A few weeks ago, a group of ASU women met with the Shadow Minister for Financial Services Clare O’Neil to discuss the topic of women and superannuation. ASU Assistant National Secretary, Linda White, chaired the meeting.  Staff and elected officials from the National and Victoria/Tasmania Authorities and Services Branch of ASU were in attendance along with three female members representing both Local Government and Social and Community Services.

Ms O’Neil also met with an ASU delegation in March this year around these issues and was most interested in an update.

The meeting heard from each woman, telling her own story about super and then relating common themes amongst the people they work with.  The members represented their workplaces, including Home and Community Care (Whittlesea Shire Council), Brotherhood of St Laurence and Women’s Information and Referral Exchange, as well as their lived experience.

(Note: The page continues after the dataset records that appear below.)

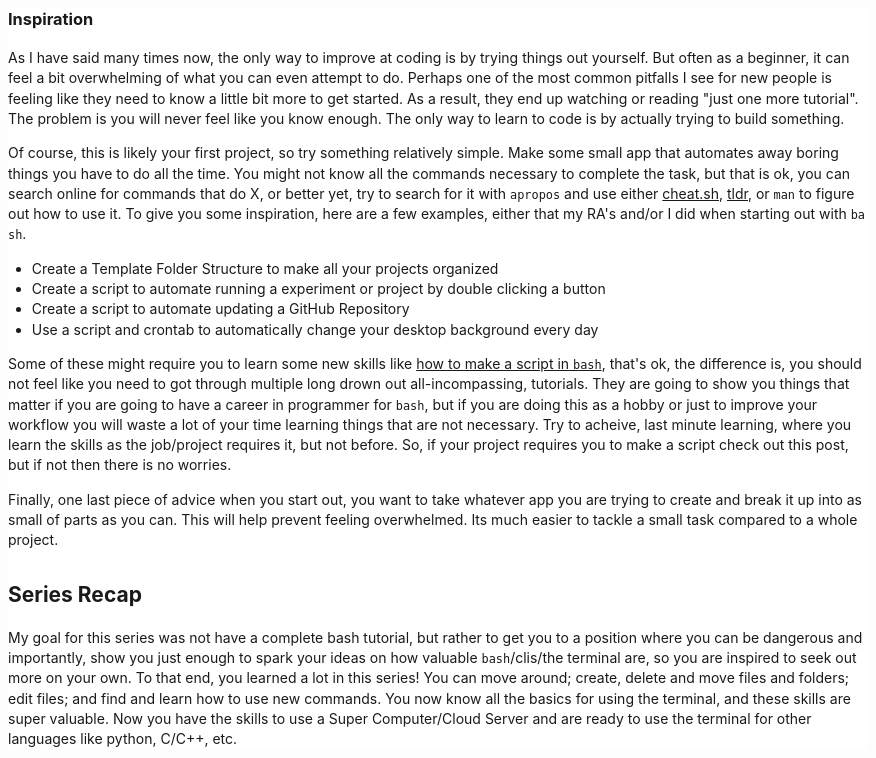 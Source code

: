 
### Inspiration

As I have said many times now, the only way to improve at coding is by trying things out yourself.
But often as a beginner, it can feel a bit overwhelming of what you can even attempt to do.
Perhaps one of the most common pitfalls I see for new people is feeling like they need to know a little bit more to get started.
As a result, they end up watching or reading "just one more tutorial".
The problem is you will never feel like you know enough.
The only way to learn to code is by actually trying to build something.

Of course, this is likely your first project, so try something relatively simple.
Make some small app that automates away boring things you have to do all the time.
You might not know all the commands necessary to complete the task, but that is ok, you can search online for commands that do X, or better yet, try to search for it with `apropos` and use either [cheat.sh][cheatsheet], [tldr][tldr], or `man` to figure out how to use it.
To give you some inspiration, here are a few examples, either that my RA's and/or I did when starting out with `bash`.

- Create a Template Folder Structure to make all your projects organized
- Create a script to automate running a experiment or project by double clicking a button
- Create a script to automate updating a GitHub Repository
- Use a script and crontab to automatically change your desktop background every day


Some of these might require you to learn some new skills like [how to make a script in `bash`][bash-script], that's ok, the difference is, you should not feel like you need to got through multiple long drown out all-incompassing, tutorials.
They are going to show you things that matter if you are going to have a career in programmer for `bash`, but if you are doing this as a hobby or just to improve your workflow you will waste a lot of your time learning things that are not necessary.
Try to acheive, last minute learning, where you learn the skills as the job/project requires it, but not before.
So, if your project requires you to make a script check out this post, but if not then there is no worries.

Finally, one last piece of advice when you start out, you want to take whatever app you are trying to create and break it up into as small of parts as you can.
This will help prevent feeling overwhelmed.
Its much easier to tackle a small task compared to a whole project.


## Series Recap



My goal for this series was not have a complete bash tutorial, but rather to get you to a position where you can be dangerous and importantly, show you just enough to spark your ideas on how valuable `bash`/clis/the terminal are, so you are inspired to seek out more on your own.
To that end, you learned a lot in this series!
You can move around; create, delete and move files and folders; edit files; and find and learn how to use new commands.
You now know all the basics for using the terminal, and these skills are super valuable.
Now you have the skills to use a Super Computer/Cloud Server and are ready to use the terminal for other languages like python, C/C++, etc.


[wsl]: https://learn.microsoft.com/en-us/windows/wsl/install "Windows Subsystem for Linux"
[shelldiff]: https://linuxhint.com/differences_between_bash_zsh/ "Differences between Bash and ZSH"
[munix]: https://github.com/ibraheemdev/modern-unix "Modern Unix"
[gitbash]: https://gitforwindows.org/ "Git for Windows"
[iTerm2]: https://iterm2.com/ "iTerm2: Terminal Emulator for MacOS"
[ohmyzsh]: https://ohmyz.sh/ "Oh My Zsh: Prettify you Terminal"
[prime]: https://www.youtube.com/c/ThePrimeagen "The Primeagen YT"
[prime-vim]: https://youtu.be/H3o4l4GVLW0 "Primeagen Vim Playlist"
[brew]: https://brew.sh/ "Homebrew"
[matrix]: https://github.com/abishekvashok/cmatrix "C the Matrix"
[htop]: https://github.com/htop-dev/htop#prerequisite "Htop sys monitoring"
[btop]: https://github.com/aristocratos/btop#installation "BTop sys monitoring"
[gtop]: https://github.com/aristocratos/btop#installation "Gtop Sys monitoring"
[neofetch]: https://github.com/dylanaraps/neofetch/wiki/Installation "Neofetch to look kool"
[telnet]: https://formulae.brew.sh/formula/telnet#default "Telnet"
[netcat]: https://formulae.brew.sh/formula/netcat#default "Netcat"
[anicli]: https://github.com/pystardust/ani-cli#install "Ani-Cli"
[anime-terminal]: https://github.com/whoisYoges/anime-terminal#anime-terminal "Anime-Terminal fork of Ani-Cli"
[cheatsheet]: https://cheat.sh/ "Cheat Sheet website"
[cheatsheetls]: https://cheat.sh/ls "Cheat Sheet website"
[modern-unix]: https://github.com/ibraheemdev/modern-unix "Modern Unix"
[tldr]: https://github.com/tldr-pages/tldr# "TLDR"
[bash]: {{site.data.links["bash"]["file-navigation"]}}
[packagemanager]: {{site.data.links["general"]["package-managers"]}}
[list]: #creatingdeleting-folders-and-files
[bash-intermediate]: {{site.data.links["series"]["bash-scripting"]}}
[custom-terminal]: {{site.data.links["bash"]["terminal-custom"]}}
[bash-series]: {{site.data.links["series"]["bash-basics"]}}
[bash-structure]: #the-form-of-commands "The Structure of a Bash Command"
[intro]: /future-links
[bash-script]: {{site.data.links["bash"]["bash-scripts"]}}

Discussion ranged from examples of low-hour casual and temporary work which failed to attract super (below the $450 per month earnings threshold), older women still working at age 70, women being adversely impacted by relationship breakdown, non-payment of super from some employers, disadvantage because of career breaks to have and raise children and a strongly held understanding that when money is tight, the day-to-day reality of meeting household costs was a priority over superannuation contributions.

The meeting acknowledged other issues such as adding super contributions on Paid Parental Leave, a move to 12% contribution, a lifting of the minimum threshold and strategies to support those in need of ‘top up’ payments were part of the solution for workers, particularly older women.